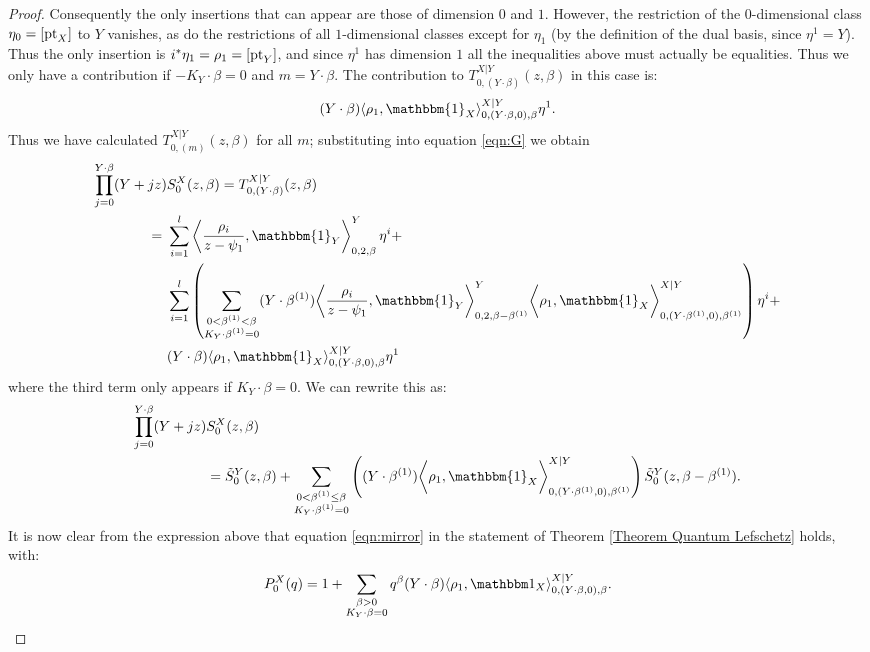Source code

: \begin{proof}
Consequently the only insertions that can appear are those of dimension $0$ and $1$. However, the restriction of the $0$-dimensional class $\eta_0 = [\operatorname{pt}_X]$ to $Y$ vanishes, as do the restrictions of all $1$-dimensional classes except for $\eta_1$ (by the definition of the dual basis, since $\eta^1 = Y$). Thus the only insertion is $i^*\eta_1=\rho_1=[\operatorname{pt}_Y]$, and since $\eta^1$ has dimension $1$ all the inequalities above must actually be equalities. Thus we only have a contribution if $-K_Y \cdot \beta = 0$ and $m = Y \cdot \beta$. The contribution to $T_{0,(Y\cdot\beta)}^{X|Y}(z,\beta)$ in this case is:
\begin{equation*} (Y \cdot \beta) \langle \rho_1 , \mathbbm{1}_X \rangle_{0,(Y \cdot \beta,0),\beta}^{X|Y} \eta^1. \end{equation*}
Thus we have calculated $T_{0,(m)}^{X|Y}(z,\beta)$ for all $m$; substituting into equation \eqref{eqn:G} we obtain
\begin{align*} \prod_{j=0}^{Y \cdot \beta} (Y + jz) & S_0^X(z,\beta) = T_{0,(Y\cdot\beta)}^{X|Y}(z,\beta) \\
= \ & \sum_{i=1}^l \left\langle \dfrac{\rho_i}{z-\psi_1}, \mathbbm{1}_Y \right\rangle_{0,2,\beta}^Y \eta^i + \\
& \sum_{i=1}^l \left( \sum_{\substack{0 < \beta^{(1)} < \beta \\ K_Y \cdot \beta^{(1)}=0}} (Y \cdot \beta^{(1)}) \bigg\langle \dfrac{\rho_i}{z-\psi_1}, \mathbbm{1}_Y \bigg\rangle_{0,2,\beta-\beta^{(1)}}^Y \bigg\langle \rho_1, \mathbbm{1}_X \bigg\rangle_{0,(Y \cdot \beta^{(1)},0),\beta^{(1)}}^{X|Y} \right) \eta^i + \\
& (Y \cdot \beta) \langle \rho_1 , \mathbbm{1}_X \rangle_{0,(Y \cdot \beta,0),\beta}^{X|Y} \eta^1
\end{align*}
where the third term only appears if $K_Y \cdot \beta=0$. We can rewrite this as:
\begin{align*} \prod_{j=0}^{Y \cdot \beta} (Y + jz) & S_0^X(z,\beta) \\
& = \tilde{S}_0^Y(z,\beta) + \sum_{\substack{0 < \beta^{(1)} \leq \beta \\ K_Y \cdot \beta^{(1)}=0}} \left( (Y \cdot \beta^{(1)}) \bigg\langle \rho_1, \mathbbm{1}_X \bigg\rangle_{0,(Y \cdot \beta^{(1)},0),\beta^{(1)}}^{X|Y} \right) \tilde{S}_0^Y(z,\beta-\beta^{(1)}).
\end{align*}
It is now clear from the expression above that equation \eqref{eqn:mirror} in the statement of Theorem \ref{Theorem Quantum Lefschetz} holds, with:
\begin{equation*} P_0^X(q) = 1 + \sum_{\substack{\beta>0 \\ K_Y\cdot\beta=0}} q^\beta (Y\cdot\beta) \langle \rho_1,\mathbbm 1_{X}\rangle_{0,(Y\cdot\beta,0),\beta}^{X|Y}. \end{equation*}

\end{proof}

* * *

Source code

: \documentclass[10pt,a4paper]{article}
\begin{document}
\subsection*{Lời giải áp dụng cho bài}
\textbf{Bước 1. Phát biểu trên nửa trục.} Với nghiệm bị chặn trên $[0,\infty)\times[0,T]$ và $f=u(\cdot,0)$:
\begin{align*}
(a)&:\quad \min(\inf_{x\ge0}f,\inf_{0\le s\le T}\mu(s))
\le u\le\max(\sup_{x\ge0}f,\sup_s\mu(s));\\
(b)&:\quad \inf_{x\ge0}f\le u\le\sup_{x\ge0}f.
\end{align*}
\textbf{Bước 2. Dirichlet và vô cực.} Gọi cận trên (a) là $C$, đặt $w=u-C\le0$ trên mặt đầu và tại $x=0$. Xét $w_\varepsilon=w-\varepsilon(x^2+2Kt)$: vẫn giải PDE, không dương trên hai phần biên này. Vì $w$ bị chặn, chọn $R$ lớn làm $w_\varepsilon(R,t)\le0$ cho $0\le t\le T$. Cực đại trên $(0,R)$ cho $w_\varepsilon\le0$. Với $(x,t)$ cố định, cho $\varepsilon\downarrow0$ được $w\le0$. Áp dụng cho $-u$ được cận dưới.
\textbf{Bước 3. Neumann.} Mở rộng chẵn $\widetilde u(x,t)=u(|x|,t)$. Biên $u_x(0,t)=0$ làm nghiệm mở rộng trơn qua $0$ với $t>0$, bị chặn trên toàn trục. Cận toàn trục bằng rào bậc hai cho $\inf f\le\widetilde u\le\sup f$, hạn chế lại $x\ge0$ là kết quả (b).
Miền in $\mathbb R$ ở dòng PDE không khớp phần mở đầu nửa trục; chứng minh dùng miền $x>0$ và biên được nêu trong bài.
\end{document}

==

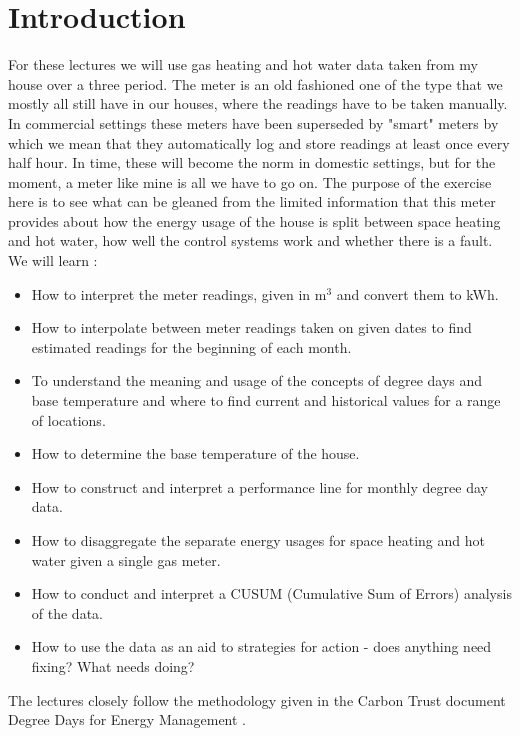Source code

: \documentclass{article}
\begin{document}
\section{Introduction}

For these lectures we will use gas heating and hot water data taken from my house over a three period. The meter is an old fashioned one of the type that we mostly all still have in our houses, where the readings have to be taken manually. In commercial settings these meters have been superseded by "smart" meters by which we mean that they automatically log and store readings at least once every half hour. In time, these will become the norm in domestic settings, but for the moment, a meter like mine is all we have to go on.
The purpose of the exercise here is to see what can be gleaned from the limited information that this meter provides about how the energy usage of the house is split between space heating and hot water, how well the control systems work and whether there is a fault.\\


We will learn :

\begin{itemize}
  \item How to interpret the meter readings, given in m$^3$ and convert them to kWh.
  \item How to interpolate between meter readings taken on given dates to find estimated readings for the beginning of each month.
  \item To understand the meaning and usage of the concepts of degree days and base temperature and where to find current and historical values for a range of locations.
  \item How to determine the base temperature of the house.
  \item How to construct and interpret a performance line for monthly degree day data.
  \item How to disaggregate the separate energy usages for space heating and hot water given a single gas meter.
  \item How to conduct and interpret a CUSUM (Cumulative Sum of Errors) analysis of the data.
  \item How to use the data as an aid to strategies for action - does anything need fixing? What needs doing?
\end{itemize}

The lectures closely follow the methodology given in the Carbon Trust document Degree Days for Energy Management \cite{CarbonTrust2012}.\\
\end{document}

Problem statement ▸
Determine how many lines in the listing above hold the word "where", and reply with that number only.

Completed task ▸
3